Trump may have defamed E. Jean Carroll again, one day after posting a $91.6 million bond for last case

Former President Donald Trump on Saturday stood by his 2019 statement that writer E. Jean Carroll made a “totally false accusation” against him, despite similar claims resulting in him losing a defamation case in January. 

Campaigning at a rally in Rome, Georgia, Trump referenced the $91.6 million bond he posted on March 8, three days before his deadline to pay $83.3 million in damages to Carroll for defaming her in statements he made as president after denying her accusation that he’d raped her in a department store dressing room in the 1990s. 

Carroll first came forward in 2019 with sexual assault claims against Trump before another civil trial in May 2023, where a New York jury found that the former president sexually abused Carroll but didn’t rape her.

“I just posted a $91 million bond, $91 million on a fake story, totally made-up story,” Trump said, adding that the judgment was, “based on false accusations made about me by a woman that I knew nothing about, didn’t know, never heard of, I know nothing about her.”

The 77-year-old made similar remarks in a June 22, 2019, statement, MSNBC legal correspondent Lisa Rubin posted on X on Saturday, including a document of Trump’s denial of knowing “who this woman is.”

“She wrote a book, she said things, and when I denied it, I said, ‘It’s so crazy, it’s false,’ I get sued for defamation,” Trump said on Saturday before referring to New York’s Adult Survivors Act, which lifted the state’s statute of limitations for one year, allowing survivors of sexual assault to sue no matter how long ago the alleged abuse happened.

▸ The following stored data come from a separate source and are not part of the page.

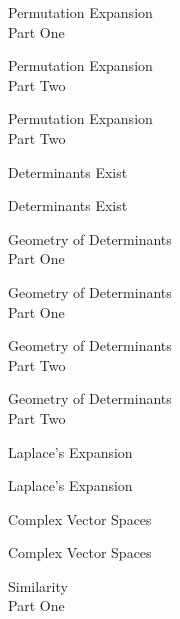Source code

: \documentclass{titlescreen}
\begin{document}
\begin{videotitle}
  Permutation Expansion \\[1ex]
  Part One
\end{videotitle}
\begin{videoend}
  Permutation Expansion \\[1ex]
  Part Two
\end{videoend}

\begin{videotitle}
  Permutation Expansion \\[1ex]
  Part Two
\end{videotitle}
\begin{videoend}
  Determinants Exist
\end{videoend}

\begin{videotitle}
  Determinants Exist
\end{videotitle}
\begin{videoend}
  Geometry of Determinants \\[1ex]
  Part One
\end{videoend}

\begin{videotitle}
  Geometry of Determinants \\[1ex]
  Part One
\end{videotitle}
\begin{videoend}
  Geometry of Determinants \\[1ex]
  Part Two
\end{videoend}

\begin{videotitle}
  Geometry of Determinants \\[1ex]
  Part Two
\end{videotitle}
\begin{videoend}
  Laplace's Expansion
\end{videoend}


\begin{videotitle}
  Laplace's Expansion
\end{videotitle}
\begin{videoend}
  Complex Vector Spaces
\end{videoend}




\begin{videotitle}
  Complex Vector Spaces  
\end{videotitle}
\begin{videoend}
  Similarity \\[1ex]
  Part One
\end{videoend}
\end{document}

“They changed the law that allowed women to go back, like unlimited … then she went back and she said, mid-90s maybe, I have no idea,” he said.

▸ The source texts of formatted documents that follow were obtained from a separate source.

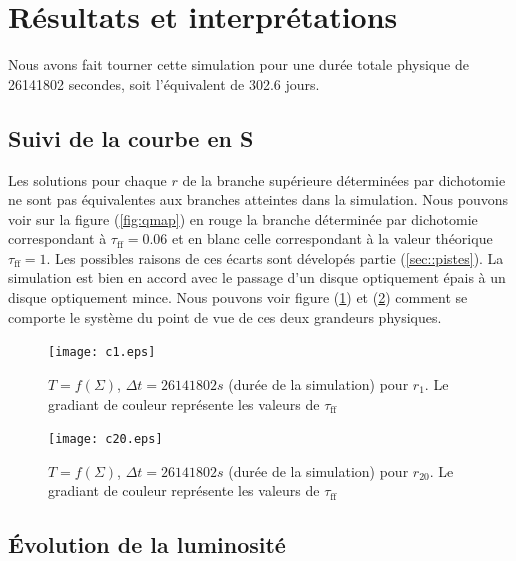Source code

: \section{Résultats et interprétations}

Nous avons fait tourner cette simulation pour une durée totale physique de 26141802 secondes, soit l'équivalent de 302.6 jours. 

\subsection{Suivi de la courbe en S}
Les solutions pour chaque $r$ de la branche supérieure déterminées par dichotomie ne sont pas équivalentes aux branches atteintes dans la simulation. Nous pouvons voir sur la figure (\ref{fig:qmap}) en rouge la branche déterminée par dichotomie correspondant à $\tau_\mathrm{ff} = 0.06 $ et en blanc celle correspondant à la valeur théorique $\tau_\mathrm{ff} = 1$. Les possibles raisons de ces écarts sont dévelopés partie (\ref{sec::pistes}). La simulation est bien en accord avec le passage d'un disque optiquement épais à un disque optiquement mince. Nous pouvons voir figure (\ref{fig:c1.eps}) et (\ref{fig:c20.eps}) comment se comporte le système du point de vue de ces deux grandeurs physiques.  \\
 

\begin{figure}
  \begin{center}
    \texttt{[image: c1.eps]}
  \end{center}
  \caption{$T=f(\Sigma)$, $\Delta t = 26141802 s$ (durée de la simulation) pour $r_{1}$. Le gradiant de couleur représente les valeurs de $\tau_\mathrm{ff}$}
  \label{fig:c1.eps}
\end{figure} 

\begin{figure}
  \begin{center}
    \texttt{[image: c20.eps]}
  \end{center}
  \caption{$T=f(\Sigma)$, $\Delta t = 26141802 s$ (durée de la simulation) pour $r_{20}$. Le gradiant de couleur représente les valeurs de $\tau_\mathrm{ff}$}
  \label{fig:c20.eps}
\end{figure}

\subsection{Évolution de la luminosité}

On top of the $83.3 million in damages is a $5 million sexual abuse and defamation verdict that Carroll won against Trump last year. In February, the former president was also ordered to pay $464 million in damages for a separate fraud case against Trump and top executives at his company — he plans to appeal all three verdicts.

Trump also shared his concerns about Lewis Kaplan, the federal judge who denied his request to delay the defamation judgment, calling him a “Trump-deranged, angry man.”

Both Carroll’s legal team and the Trump campaign did not immediately respond to CNBC’s request for comment.